I’m trying to code an experiment for German speakers, where stimuli are read in from a .csv file, which contains special characters like äöü and ß. However, despite reading extensively about inputting this type of text, I simply can’t figure out how to do it.

My input file is this one:
data.csv (82 Bytes)

And it looks something like this:

1	Auffahrunfall	1
2	Überholen	1
3	Balkon	1
4	Traktor	1

My current attempt at reading in this file is the following:

#!/usr/bin/env python
# -*- coding: utf-8 -*-

import codecs
f = codecs.open('data.csv', encoding='utf-8')
for line in f:
    print str(line)

However, the program gets only as far as outputting

1,Auffahrunfall,1

and then gives me the error message:

UnicodeEncodeError: ‘ascii’ codec can’t encode character u’\xdc’ in position 2: ordinal not in range(128)

I don’t understand why an ascii codec is at work here, after all I’m using a utf-8 encoded input file, and I’m asking PsychoPy to use utf-8 encoding when reading the file.

Moreover, I can’t seem to find a solution to the problem. I thought perhaps adding

errors='ignore'

to the codecs.open() command would help, but it doesn’t.

I would be grateful if you could push me in the right direction on this one…

Thanks you!

I think the problem is in the print statement. Just avoid doing that (or alternatively you could run the script from the terminal and it should work). The problem is caused by a bug in the library that we used to build the app (wx), specifically that the output window didn’t handle the unicode character correctly. It looks like that bug is fixed in the latest version of wx, at least on my mac, so I think this will be fixed for you in 1.85.2 :slight_smile:

Out of interest, what platform are you using?

thanks,
Jon

1 Like

The .csv file might not be encoded as utf-8.

If you are using Windows, try opening the .csv file in Notepad and save (as a copy of) it with encoding UTF-8.

Jon, thank you so much! :cherry_blossom:

Indeed I got completely stuck on the print command. Without that, everything runs fine.

I apologize for taking a while to answer. And I’m running 1.84.2 on my mac.

Thanks again, you’re a life saver!

Sorry to butt in, but I think the problem is actually caused by calling str() .

Python 2 was created with some design mistakes in how they treat strings and unicode characters. If I’m remembering correctly, a string in python 2 is in fact a byte sequence in disguise. A “unicode” object in python 2 is actually the object you need to deal with when using fun characters, not a string. if you were to change:

str(line)

to:

unicode(line)

You shouldn’t have a problem (unless that bug @jon was talking about comes up).

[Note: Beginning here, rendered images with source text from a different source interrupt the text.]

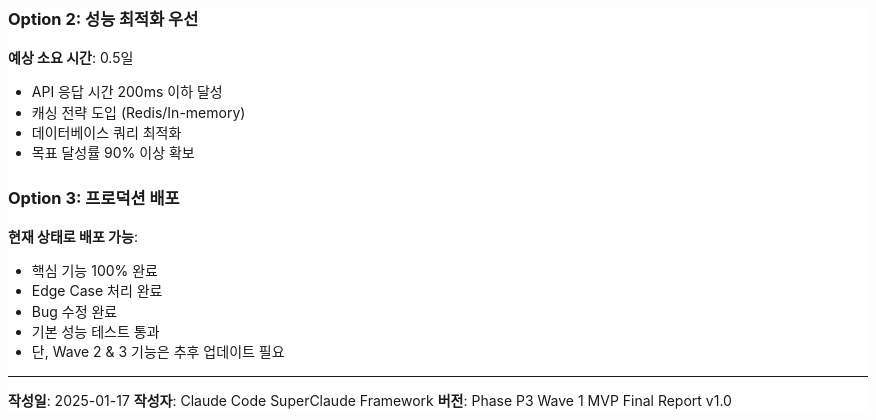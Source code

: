 ### Option 2: 성능 최적화 우선
**예상 소요 시간**: 0.5일
- API 응답 시간 200ms 이하 달성
- 캐싱 전략 도입 (Redis/In-memory)
- 데이터베이스 쿼리 최적화
- 목표 달성률 90% 이상 확보

### Option 3: 프로덕션 배포
**현재 상태로 배포 가능**:
- 핵심 기능 100% 완료
- Edge Case 처리 완료
- Bug 수정 완료
- 기본 성능 테스트 통과
- 단, Wave 2 & 3 기능은 추후 업데이트 필요

---

**작성일**: 2025-01-17
**작성자**: Claude Code SuperClaude Framework
**버전**: Phase P3 Wave 1 MVP Final Report v1.0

Thinking about it further, I don’t think you need to do any conversion. When you call this:

f = codecs.open("data.csv", encoding="utf-8")

The objects in f are already unicode objects! So just do this:

print(line)

But as long as I’m not minding my own business :slight_smile: , I might recommend a slightly different way of reading the file, for a couple of reasons. I would usually do this:

with codecs.open('data.csv', encoding='utf-8') as f:
    data = f.read().splitlines()
    # read() returns a unicode object,
    # splitlines() splits this object
    #    into a list of unicode objects 
    #    split by line ending characters

for dl in data:
    print(data)

One reason is that the “with” statement will take care of closing the file for you: if you forget to call f.close() after your code above you could end up corrupting your files, I think … But as a general rule you want to close the files you open, and the with statement does this automatically for us.

The second reason is that if you iterate over the file object (here “f”), you won’t be able to iterate over it again (I think technically, because you’re working with an “iterator”, rather than an “iterable”). Run this:

f = codecs.open('data.csv', encoding='utf-8')
for line in f:
    print(line)
for line in f:
    # this won't print anything!
    print(line)

If you iterate twice over the list we created with .splitlines(), you won’t run into this problem.